В глазах Давыдова я часто видела отсветы какого-то горького воспоминания. Однако он был всегда остроумен, радушен, занимал нас и смешил своими рассказами.
После этого лета прошло много времени. И вот я встретилась с Давыдовым на чтении моей пьесы. Для меня тот киевский май — двадцать лет назад! — стал милым воспоминанием юности, я была счастливой женой, созревшей писательницей, он стал уже старым человеком… и мы все-таки с каким-то умиленным чувством спросили друг друга:
— Помните Киев? Как было хорошо!
И теперь, наоборот, мне показалось, что жизнь промелькнула мгновением и что совсем недавно был Киев, и песни, и сирень…
Работать с Давыдовым было очень интересно. Он входил в намерения автора, вживался в роль, не навязывал своего, что могло бы помешать авторской линии, но то, что он добавлял, бывало ценно и кстати. Между прочим, по пьесе антрепренер, старый талантливый деятель, убеждает актрису, что личное горе не должно отражаться на искусстве. В этом месте пьесы я вспомнила все, что когда-то слыхала от Корша: афоризмы насчет «дисциплины актера», что «актер должен быть как солдат на посту», — и вложила это все, как общие места, в роль антрепренера. Но тут Давыдов попросил меня развить эту мысль, и стал рассказывать мне случай из своей жизни: ему пришлось играть, когда умирал его сын. Он рассказывал это так взволнованно и так проникновенно, что мне осталось только записать, что он говорил. И, в сущности, весь монолог антрепренера был написан не мной, а Давыдовым.
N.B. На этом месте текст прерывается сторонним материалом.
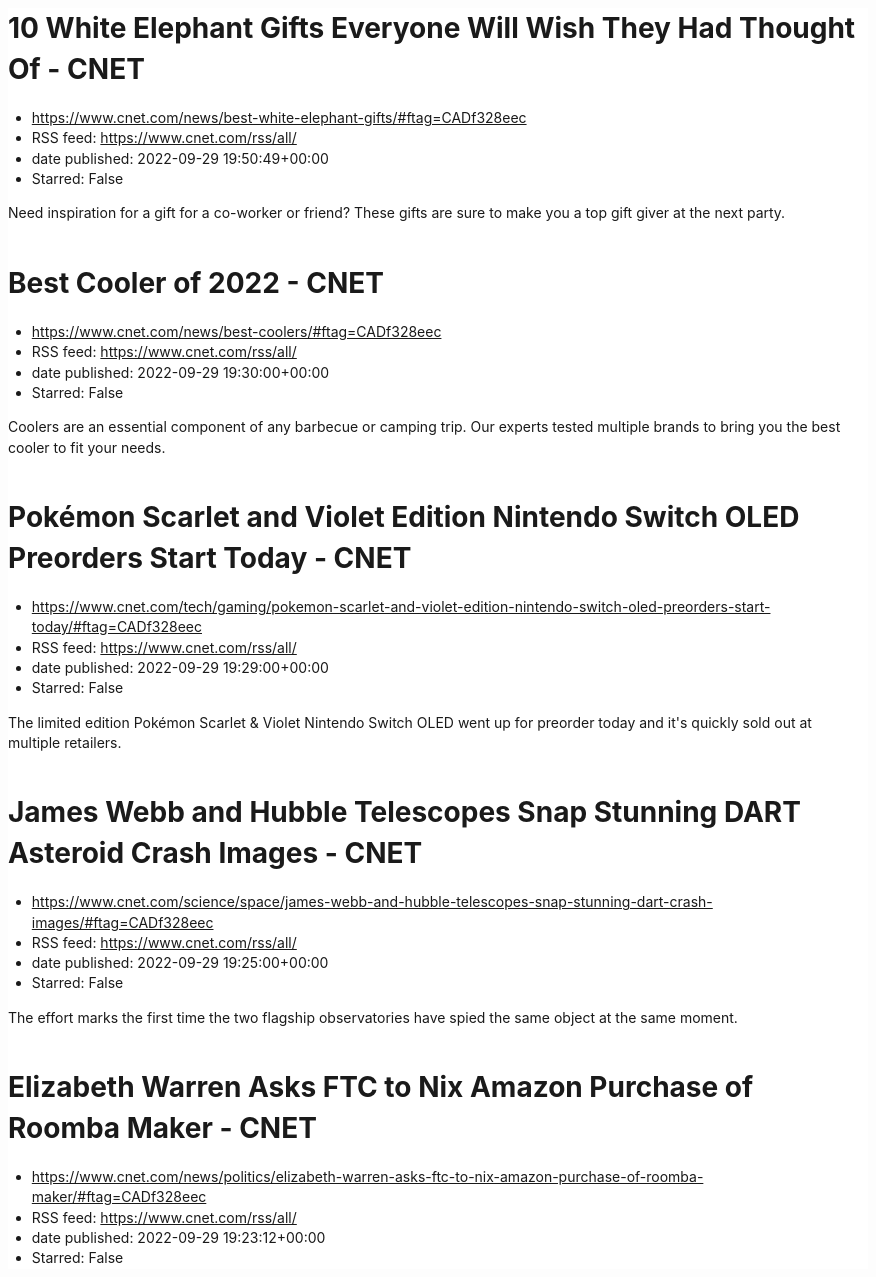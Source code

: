 # 10 White Elephant Gifts Everyone Will Wish They Had Thought Of     - CNET
 - https://www.cnet.com/news/best-white-elephant-gifts/#ftag=CADf328eec
 - RSS feed: https://www.cnet.com/rss/all/
 - date published: 2022-09-29 19:50:49+00:00
 - Starred: False

Need inspiration for a gift for a co-worker or friend? These gifts are sure to make you a top gift giver at the next party.

# Best Cooler of 2022     - CNET
 - https://www.cnet.com/news/best-coolers/#ftag=CADf328eec
 - RSS feed: https://www.cnet.com/rss/all/
 - date published: 2022-09-29 19:30:00+00:00
 - Starred: False

Coolers are an essential component of any barbecue or camping trip. Our experts tested multiple brands to bring you the best cooler to fit your needs.

# Pokémon Scarlet and Violet Edition Nintendo Switch OLED Preorders Start Today     - CNET
 - https://www.cnet.com/tech/gaming/pokemon-scarlet-and-violet-edition-nintendo-switch-oled-preorders-start-today/#ftag=CADf328eec
 - RSS feed: https://www.cnet.com/rss/all/
 - date published: 2022-09-29 19:29:00+00:00
 - Starred: False

The limited edition Pokémon Scarlet & Violet Nintendo Switch OLED went up for preorder today and it's quickly sold out at multiple retailers.

# James Webb and Hubble Telescopes Snap Stunning DART Asteroid Crash Images     - CNET
 - https://www.cnet.com/science/space/james-webb-and-hubble-telescopes-snap-stunning-dart-crash-images/#ftag=CADf328eec
 - RSS feed: https://www.cnet.com/rss/all/
 - date published: 2022-09-29 19:25:00+00:00
 - Starred: False

The effort marks the first time the two flagship observatories have spied the same object at the same moment.

# Elizabeth Warren Asks FTC to Nix Amazon Purchase of Roomba Maker     - CNET
 - https://www.cnet.com/news/politics/elizabeth-warren-asks-ftc-to-nix-amazon-purchase-of-roomba-maker/#ftag=CADf328eec
 - RSS feed: https://www.cnet.com/rss/all/
 - date published: 2022-09-29 19:23:12+00:00
 - Starred: False

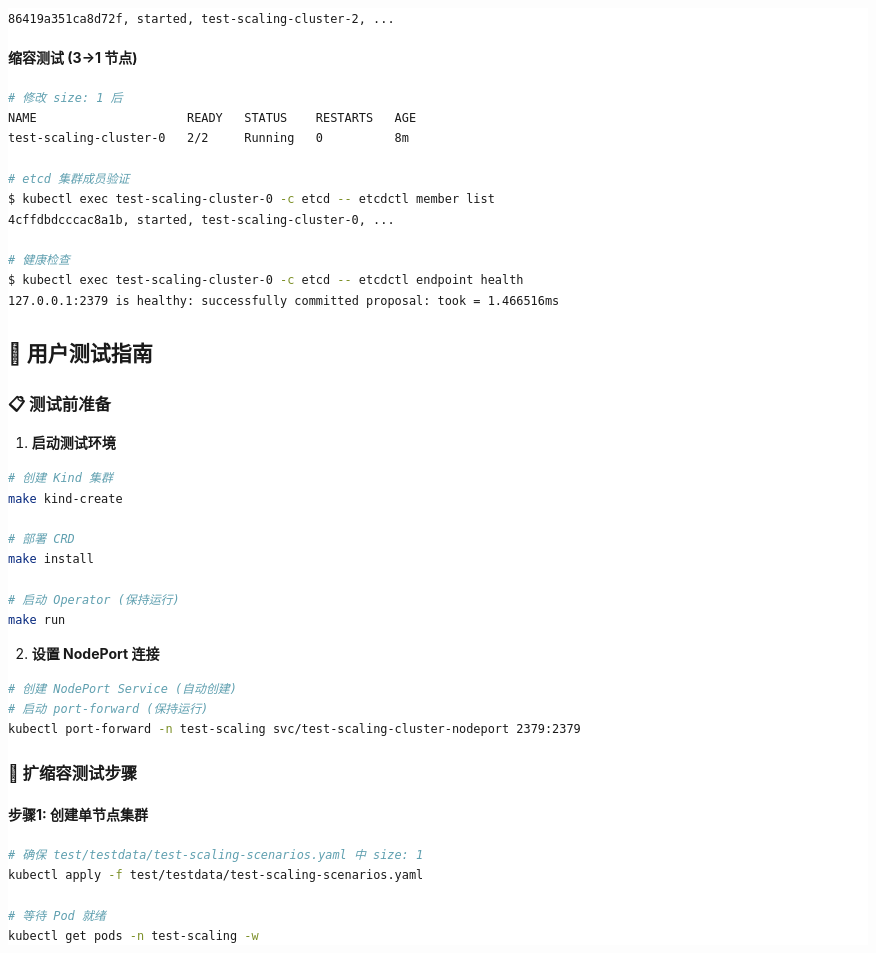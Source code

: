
 ```bash
86419a351ca8d72f, started, test-scaling-cluster-2, ...
```

#### 缩容测试 (3→1 节点)
```bash
# 修改 size: 1 后
NAME                     READY   STATUS    RESTARTS   AGE
test-scaling-cluster-0   2/2     Running   0          8m

# etcd 集群成员验证
$ kubectl exec test-scaling-cluster-0 -c etcd -- etcdctl member list
4cffdbdcccac8a1b, started, test-scaling-cluster-0, ...

# 健康检查
$ kubectl exec test-scaling-cluster-0 -c etcd -- etcdctl endpoint health
127.0.0.1:2379 is healthy: successfully committed proposal: took = 1.466516ms
```

## 🚀 用户测试指南

### 📋 测试前准备

1. **启动测试环境**
```bash
# 创建 Kind 集群
make kind-create

# 部署 CRD
make install

# 启动 Operator (保持运行)
make run
```

2. **设置 NodePort 连接**
```bash
# 创建 NodePort Service (自动创建)
# 启动 port-forward (保持运行)
kubectl port-forward -n test-scaling svc/test-scaling-cluster-nodeport 2379:2379
```

### 🔄 扩缩容测试步骤

#### 步骤1: 创建单节点集群
```bash
# 确保 test/testdata/test-scaling-scenarios.yaml 中 size: 1
kubectl apply -f test/testdata/test-scaling-scenarios.yaml

# 等待 Pod 就绪
kubectl get pods -n test-scaling -w
```
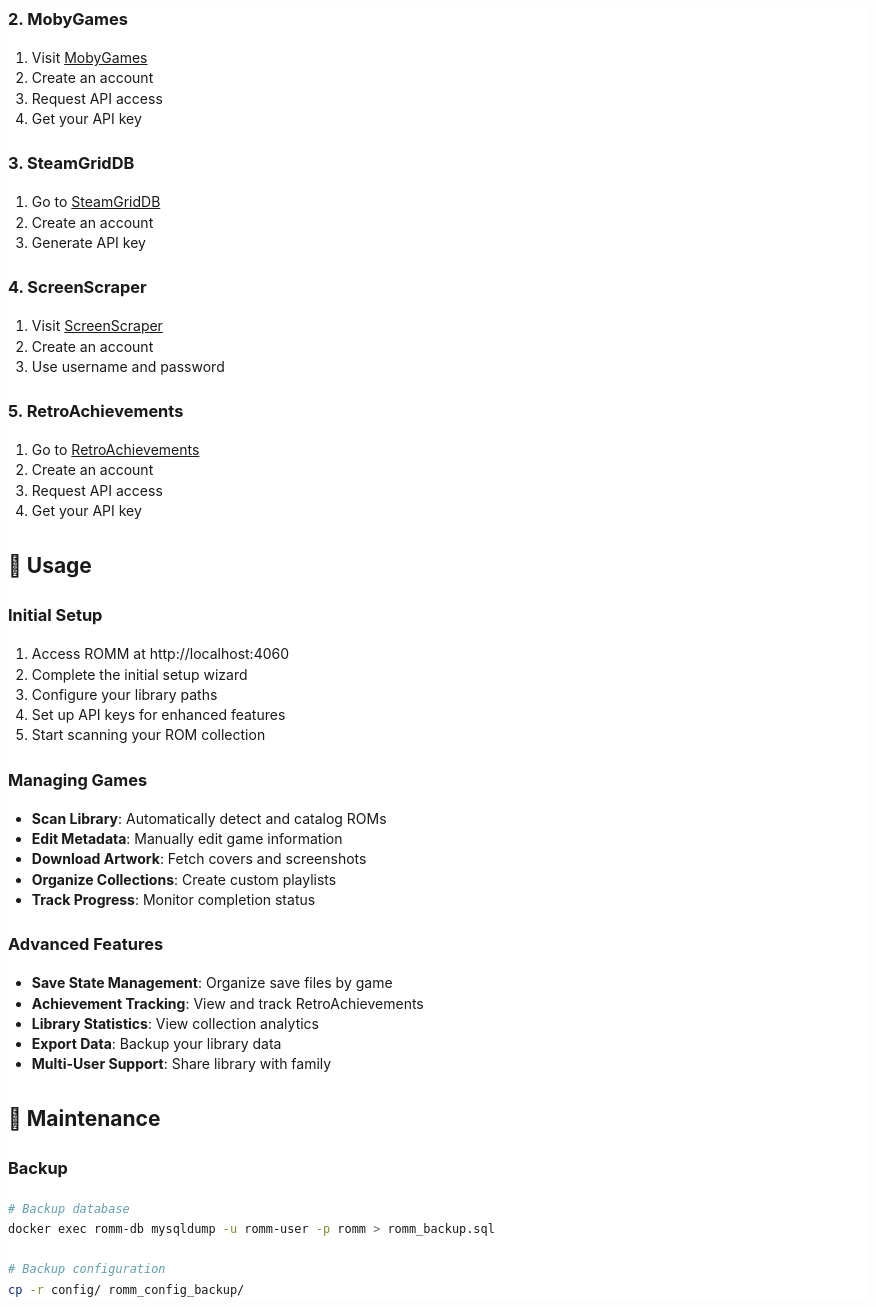 ### 2. MobyGames
1. Visit [MobyGames](https://www.mobygames.com/)
2. Create an account
3. Request API access
4. Get your API key

### 3. SteamGridDB
1. Go to [SteamGridDB](https://www.steamgriddb.com/)
2. Create an account
3. Generate API key

### 4. ScreenScraper
1. Visit [ScreenScraper](https://www.screenscraper.fr/)
2. Create an account
3. Use username and password

### 5. RetroAchievements
1. Go to [RetroAchievements](https://retroachievements.org/)
2. Create an account
3. Request API access
4. Get your API key

## 🎯 Usage

### Initial Setup
1. Access ROMM at http://localhost:4060
2. Complete the initial setup wizard
3. Configure your library paths
4. Set up API keys for enhanced features
5. Start scanning your ROM collection

### Managing Games
- **Scan Library**: Automatically detect and catalog ROMs
- **Edit Metadata**: Manually edit game information
- **Download Artwork**: Fetch covers and screenshots
- **Organize Collections**: Create custom playlists
- **Track Progress**: Monitor completion status

### Advanced Features
- **Save State Management**: Organize save files by game
- **Achievement Tracking**: View and track RetroAchievements
- **Library Statistics**: View collection analytics
- **Export Data**: Backup your library data
- **Multi-User Support**: Share library with family

## 🔧 Maintenance

### Backup
```bash
# Backup database
docker exec romm-db mysqldump -u romm-user -p romm > romm_backup.sql

# Backup configuration
cp -r config/ romm_config_backup/
```

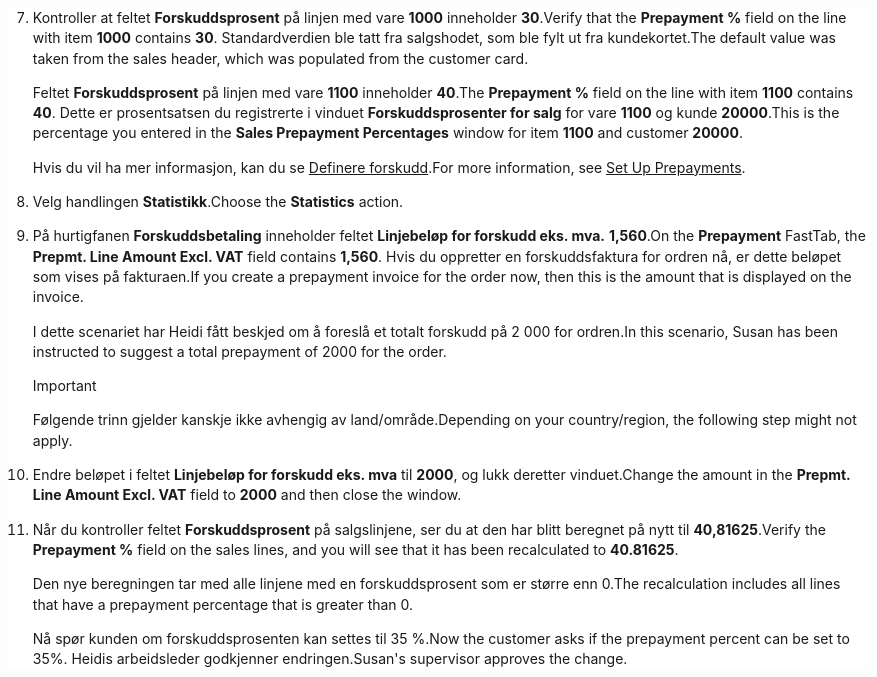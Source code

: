 7. <span data-ttu-id="f0e3e-212">Kontroller at feltet **Forskuddsprosent** på linjen med vare **1000** inneholder **30**.</span><span class="sxs-lookup"><span data-stu-id="f0e3e-212">Verify that the **Prepayment %** field on the line with item **1000** contains **30**.</span></span> <span data-ttu-id="f0e3e-213">Standardverdien ble tatt fra salgshodet, som ble fylt ut fra kundekortet.</span><span class="sxs-lookup"><span data-stu-id="f0e3e-213">The default value was taken from the sales header, which was populated from the customer card.</span></span>  

    <span data-ttu-id="f0e3e-214">Feltet **Forskuddsprosent** på linjen med vare **1100** inneholder **40**.</span><span class="sxs-lookup"><span data-stu-id="f0e3e-214">The **Prepayment %** field on the line with item **1100** contains **40**.</span></span> <span data-ttu-id="f0e3e-215">Dette er prosentsatsen du registrerte i vinduet **Forskuddsprosenter for salg** for vare **1100** og kunde **20000**.</span><span class="sxs-lookup"><span data-stu-id="f0e3e-215">This is the percentage you entered in the **Sales Prepayment Percentages** window for item **1100** and customer **20000**.</span></span>  

    <span data-ttu-id="f0e3e-216">Hvis du vil ha mer informasjon, kan du se [Definere forskudd](finance-set-up-prepayments.md).</span><span class="sxs-lookup"><span data-stu-id="f0e3e-216">For more information, see [Set Up Prepayments](finance-set-up-prepayments.md).</span></span>  
8. <span data-ttu-id="f0e3e-217">Velg handlingen **Statistikk**.</span><span class="sxs-lookup"><span data-stu-id="f0e3e-217">Choose the **Statistics** action.</span></span>  
9. <span data-ttu-id="f0e3e-218">På hurtigfanen **Forskuddsbetaling** inneholder feltet **Linjebeløp for forskudd eks. mva.** **1,560**.</span><span class="sxs-lookup"><span data-stu-id="f0e3e-218">On the **Prepayment** FastTab, the **Prepmt. Line Amount Excl. VAT** field contains **1,560**.</span></span> <span data-ttu-id="f0e3e-219">Hvis du oppretter en forskuddsfaktura for ordren nå, er dette beløpet som vises på fakturaen.</span><span class="sxs-lookup"><span data-stu-id="f0e3e-219">If you create a prepayment invoice for the order now, then this is the amount that is displayed on the invoice.</span></span>  

    <span data-ttu-id="f0e3e-220">I dette scenariet har Heidi fått beskjed om å foreslå et totalt forskudd på 2&#160;000 for ordren.</span><span class="sxs-lookup"><span data-stu-id="f0e3e-220">In this scenario, Susan has been instructed to suggest a total prepayment of 2000 for the order.</span></span>  

    > [!IMPORTANT]  
    >  <span data-ttu-id="f0e3e-221">Følgende trinn gjelder kanskje ikke avhengig av land/område.</span><span class="sxs-lookup"><span data-stu-id="f0e3e-221">Depending on your country/region, the following step might not apply.</span></span>  
10. <span data-ttu-id="f0e3e-222">Endre beløpet i feltet **Linjebeløp for forskudd eks. mva** til **2000**, og lukk deretter vinduet.</span><span class="sxs-lookup"><span data-stu-id="f0e3e-222">Change the amount in the **Prepmt. Line Amount Excl. VAT** field to **2000** and then close the window.</span></span>  
11. <span data-ttu-id="f0e3e-223">Når du kontroller feltet **Forskuddsprosent** på salgslinjene, ser du at den har blitt beregnet på nytt til **40,81625**.</span><span class="sxs-lookup"><span data-stu-id="f0e3e-223">Verify the **Prepayment %** field on the sales lines, and you will see that it has been recalculated to **40.81625**.</span></span>  

    <span data-ttu-id="f0e3e-224">Den nye beregningen tar med alle linjene med en forskuddsprosent som er større enn 0.</span><span class="sxs-lookup"><span data-stu-id="f0e3e-224">The recalculation includes all lines that have a prepayment percentage that is greater than 0.</span></span>  

    <span data-ttu-id="f0e3e-225">Nå spør kunden om forskuddsprosenten kan settes til 35 %.</span><span class="sxs-lookup"><span data-stu-id="f0e3e-225">Now the customer asks if the prepayment percent can be set to 35%.</span></span> <span data-ttu-id="f0e3e-226">Heidis arbeidsleder godkjenner endringen.</span><span class="sxs-lookup"><span data-stu-id="f0e3e-226">Susan's supervisor approves the change.</span></span>  
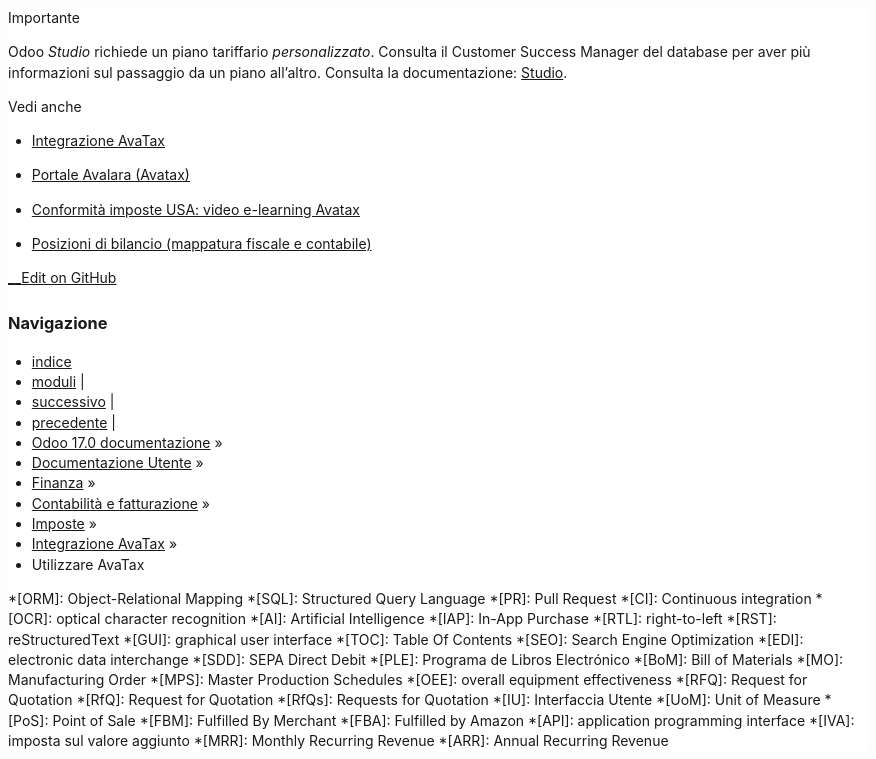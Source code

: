 Importante

Odoo _Studio_ richiede un piano tariffario _personalizzato_. Consulta il Customer Success Manager del database per aver più informazioni sul passaggio da un piano all’altro. Consulta la documentazione: [Studio](../../../../studio.html).

Vedi anche

  * [Integrazione AvaTax](../avatax.html)

  * [Portale Avalara (Avatax)](avalara_portal.html)

  * [Conformità imposte USA: video e-learning Avatax](https://www.odoo.com/slides/slide/us-tax-compliance-avatax-2858?fullscreen=1)

  * [Posizioni di bilancio (mappatura fiscale e contabile)](../fiscal_positions.html)




[ __Edit on GitHub](https://github.com/odoo/documentation/edit/17.0/content/applications/finance/accounting/taxes/avatax/avatax_use.rst)

### Navigazione

  * [indice](../../../../../genindex.html "Indice generale")
  * [moduli](../../../../../py-modindex.html "Indice del modulo Python") |
  * [successivo](avalara_portal.html "Portale Avalara \(Avatax\)") |
  * [precedente](../avatax.html "Integrazione AvaTax") |
  * [Odoo 17.0 documentazione](../../../../../index-2.html) »
  * [Documentazione Utente](../../../../../applications.html) »
  * [Finanza](../../../../finance.html) »
  * [Contabilità e fatturazione](../../../accounting.html) »
  * [Imposte](../../taxes.html) »
  * [Integrazione AvaTax](../avatax.html) »
  * Utilizzare AvaTax


  *[ORM]: Object-Relational Mapping
  *[SQL]: Structured Query Language
  *[PR]: Pull Request
  *[CI]: Continuous integration
  *[OCR]: optical character recognition
  *[AI]: Artificial Intelligence
  *[IAP]: In-App Purchase
  *[RTL]: right-to-left
  *[RST]: reStructuredText
  *[GUI]: graphical user interface
  *[TOC]: Table Of Contents
  *[SEO]: Search Engine Optimization
  *[EDI]: electronic data interchange
  *[SDD]: SEPA Direct Debit
  *[PLE]: Programa de Libros Electrónico
  *[BoM]: Bill of Materials
  *[MO]: Manufacturing Order
  *[MPS]: Master Production Schedules
  *[OEE]: overall equipment effectiveness
  *[RFQ]: Request for Quotation
  *[RfQ]: Request for Quotation
  *[RfQs]: Requests for Quotation
  *[IU]: Interfaccia Utente
  *[UoM]: Unit of Measure
  *[PoS]: Point of Sale
  *[FBM]: Fulfilled By Merchant
  *[FBA]: Fulfilled by Amazon
  *[API]: application programming interface
  *[IVA]: imposta sul valore aggiunto
  *[MRR]: Monthly Recurring Revenue
  *[ARR]: Annual Recurring Revenue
Иногда приходили ему в голову и забавные трюки: например, в сцене, когда с Лесновской начинается истерика и кузина подносит ей лекарство, он взял из рук той рюмку с каплями и, утешая и уговаривая Лесновскую, неожиданно выпил лекарство сам. Мичурина, не предвидевшая этого, рассмеялась, а он промолвил:
— Вот как хорошо! Я выпил, а ей лучше сделалось.
Мы так это и оставили в пьесе. Много было разных «находок», в которых мне помогали и он и Мичурина, и это совместное, дружное «одевание» пьесы очень увлекало нас. Так, он захотел петь в третьем акте. По пьесе у меня должен был петь один Ходотов, но песни Давыдова были его коньком, и трогательно спетая «Тень высокого старого дуба» прибавила успех пьесе.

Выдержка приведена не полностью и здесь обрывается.